:: Exercise goal ::
Transcribe the listing below only from the line with "3.9 to PATH，那就要手动把python.exe所在的路径添加到Path中。" up to and including the line with "步骤：右键我的电脑–>选择属性–>选择高级系统设置–>选择右下角的环境变量".

:: Data records ::
----------

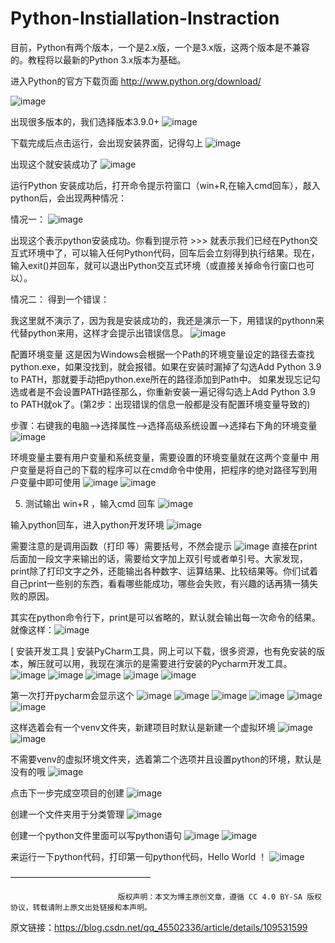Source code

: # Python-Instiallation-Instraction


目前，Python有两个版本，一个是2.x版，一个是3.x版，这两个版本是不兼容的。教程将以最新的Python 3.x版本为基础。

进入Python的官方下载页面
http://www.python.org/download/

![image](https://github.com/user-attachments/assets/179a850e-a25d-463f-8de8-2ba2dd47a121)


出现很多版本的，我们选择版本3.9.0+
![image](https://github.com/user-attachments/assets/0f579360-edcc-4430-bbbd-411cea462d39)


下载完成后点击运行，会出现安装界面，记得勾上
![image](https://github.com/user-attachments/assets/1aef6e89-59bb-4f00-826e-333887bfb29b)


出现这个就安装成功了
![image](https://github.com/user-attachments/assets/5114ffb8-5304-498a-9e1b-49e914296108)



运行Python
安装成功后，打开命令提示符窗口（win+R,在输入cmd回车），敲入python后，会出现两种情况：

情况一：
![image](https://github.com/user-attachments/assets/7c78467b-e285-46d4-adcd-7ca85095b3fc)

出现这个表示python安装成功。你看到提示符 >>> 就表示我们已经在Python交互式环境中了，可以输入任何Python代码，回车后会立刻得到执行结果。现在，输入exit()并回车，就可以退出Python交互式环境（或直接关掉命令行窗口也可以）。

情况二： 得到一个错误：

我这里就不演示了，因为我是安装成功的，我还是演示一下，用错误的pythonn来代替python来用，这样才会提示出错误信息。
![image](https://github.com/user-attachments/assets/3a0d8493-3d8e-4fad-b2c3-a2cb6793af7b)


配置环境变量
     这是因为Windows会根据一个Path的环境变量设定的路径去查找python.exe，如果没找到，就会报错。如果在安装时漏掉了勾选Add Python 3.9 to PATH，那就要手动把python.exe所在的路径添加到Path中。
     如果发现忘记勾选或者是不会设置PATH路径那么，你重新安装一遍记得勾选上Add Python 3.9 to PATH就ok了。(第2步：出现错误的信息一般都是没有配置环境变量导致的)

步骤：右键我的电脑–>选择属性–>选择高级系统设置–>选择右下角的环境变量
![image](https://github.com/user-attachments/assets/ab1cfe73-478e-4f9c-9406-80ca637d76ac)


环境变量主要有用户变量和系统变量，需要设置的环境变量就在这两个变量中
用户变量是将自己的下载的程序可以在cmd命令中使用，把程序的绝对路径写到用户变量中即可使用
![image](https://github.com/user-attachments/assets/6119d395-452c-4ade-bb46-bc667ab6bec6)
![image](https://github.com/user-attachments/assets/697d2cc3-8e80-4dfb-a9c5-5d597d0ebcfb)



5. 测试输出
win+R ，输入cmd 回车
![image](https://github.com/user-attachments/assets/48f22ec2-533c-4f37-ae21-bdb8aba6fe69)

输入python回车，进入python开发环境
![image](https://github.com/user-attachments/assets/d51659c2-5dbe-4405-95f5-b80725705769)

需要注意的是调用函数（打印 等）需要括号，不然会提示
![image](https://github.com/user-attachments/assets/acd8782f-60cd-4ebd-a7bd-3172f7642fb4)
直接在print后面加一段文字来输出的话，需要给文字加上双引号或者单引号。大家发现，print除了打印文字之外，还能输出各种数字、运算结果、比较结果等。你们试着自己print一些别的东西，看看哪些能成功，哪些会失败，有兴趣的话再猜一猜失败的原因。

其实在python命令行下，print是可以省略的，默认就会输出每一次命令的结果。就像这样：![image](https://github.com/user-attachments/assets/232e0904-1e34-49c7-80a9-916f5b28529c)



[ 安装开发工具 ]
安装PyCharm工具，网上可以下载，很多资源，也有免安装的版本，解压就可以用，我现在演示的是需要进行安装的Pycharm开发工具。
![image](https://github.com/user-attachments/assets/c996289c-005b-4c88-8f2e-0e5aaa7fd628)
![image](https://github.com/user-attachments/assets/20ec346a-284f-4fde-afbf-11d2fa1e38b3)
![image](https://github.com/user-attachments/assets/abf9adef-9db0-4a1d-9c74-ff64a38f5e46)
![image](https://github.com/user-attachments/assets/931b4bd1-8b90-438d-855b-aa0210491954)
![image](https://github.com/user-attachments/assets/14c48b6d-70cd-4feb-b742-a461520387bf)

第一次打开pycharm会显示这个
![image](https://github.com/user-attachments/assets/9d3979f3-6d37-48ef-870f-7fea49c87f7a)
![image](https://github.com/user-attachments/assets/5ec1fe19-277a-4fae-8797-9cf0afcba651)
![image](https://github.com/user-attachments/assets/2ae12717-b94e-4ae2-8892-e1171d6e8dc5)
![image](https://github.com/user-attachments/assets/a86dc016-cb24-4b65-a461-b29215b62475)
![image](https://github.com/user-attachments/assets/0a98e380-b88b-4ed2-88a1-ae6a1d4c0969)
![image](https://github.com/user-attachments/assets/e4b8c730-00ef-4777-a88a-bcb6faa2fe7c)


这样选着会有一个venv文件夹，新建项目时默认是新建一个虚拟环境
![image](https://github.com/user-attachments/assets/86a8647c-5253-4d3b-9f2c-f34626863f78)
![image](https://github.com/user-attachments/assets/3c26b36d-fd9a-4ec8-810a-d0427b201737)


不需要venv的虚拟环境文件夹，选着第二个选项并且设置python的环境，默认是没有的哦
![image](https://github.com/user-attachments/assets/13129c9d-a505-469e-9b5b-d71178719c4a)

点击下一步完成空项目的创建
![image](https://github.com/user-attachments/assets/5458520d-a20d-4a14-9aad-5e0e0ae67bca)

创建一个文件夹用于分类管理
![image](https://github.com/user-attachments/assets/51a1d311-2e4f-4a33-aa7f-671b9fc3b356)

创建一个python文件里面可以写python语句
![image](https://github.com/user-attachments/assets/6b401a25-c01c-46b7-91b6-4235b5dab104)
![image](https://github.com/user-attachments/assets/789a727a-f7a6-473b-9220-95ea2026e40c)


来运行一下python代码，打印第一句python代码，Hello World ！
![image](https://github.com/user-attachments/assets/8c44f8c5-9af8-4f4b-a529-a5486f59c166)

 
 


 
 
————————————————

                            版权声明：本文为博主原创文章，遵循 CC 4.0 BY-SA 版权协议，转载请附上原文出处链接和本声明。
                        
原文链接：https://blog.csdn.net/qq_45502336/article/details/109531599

----------

:: Result of this task ::
     这是因为Windows会根据一个Path的环境变量设定的路径去查找python.exe，如果没找到，就会报错。如果在安装时漏掉了勾选Add Python 3.9 to PATH，那就要手动把python.exe所在的路径添加到Path中。
     如果发现忘记勾选或者是不会设置PATH路径那么，你重新安装一遍记得勾选上Add Python 3.9 to PATH就ok了。(第2步：出现错误的信息一般都是没有配置环境变量导致的)

步骤：右键我的电脑–>选择属性–>选择高级系统设置–>选择右下角的环境变量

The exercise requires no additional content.